• **WORK REQUIRED**: Set down each record exactly as written.

------ THE DATA

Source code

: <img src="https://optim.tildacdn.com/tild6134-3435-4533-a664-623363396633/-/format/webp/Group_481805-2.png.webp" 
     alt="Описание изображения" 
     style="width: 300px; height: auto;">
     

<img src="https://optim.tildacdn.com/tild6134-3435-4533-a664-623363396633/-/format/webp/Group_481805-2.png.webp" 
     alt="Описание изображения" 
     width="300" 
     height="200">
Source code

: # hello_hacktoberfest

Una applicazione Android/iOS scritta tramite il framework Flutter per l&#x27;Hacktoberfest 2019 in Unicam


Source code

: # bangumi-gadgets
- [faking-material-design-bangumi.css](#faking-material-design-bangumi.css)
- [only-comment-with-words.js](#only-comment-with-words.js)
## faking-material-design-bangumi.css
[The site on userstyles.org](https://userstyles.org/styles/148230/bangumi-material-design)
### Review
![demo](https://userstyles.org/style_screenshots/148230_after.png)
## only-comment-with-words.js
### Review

------------

• **WRITTEN ANSWER**:
Source code

: <img src="https://optim.tildacdn.com/tild6134-3435-4533-a664-623363396633/-/format/webp/Group_481805-2.png.webp" 
     alt="Описание изображения" 
     style="width: 300px; height: auto;">
     

<img src="https://optim.tildacdn.com/tild6134-3435-4533-a664-623363396633/-/format/webp/Group_481805-2.png.webp" 
     alt="Описание изображения" 
     width="300" 
     height="200">
Source code

: # hello_hacktoberfest

Una applicazione Android/iOS scritta tramite il framework Flutter per l&#x27;Hacktoberfest 2019 in Unicam


Source code

: # bangumi-gadgets
- [faking-material-design-bangumi.css](#faking-material-design-bangumi.css)
- [only-comment-with-words.js](#only-comment-with-words.js)
## faking-material-design-bangumi.css
[The site on userstyles.org](https://userstyles.org/styles/148230/bangumi-material-design)
### Review
![demo](https://userstyles.org/style_screenshots/148230_after.png)
## only-comment-with-words.js
### Review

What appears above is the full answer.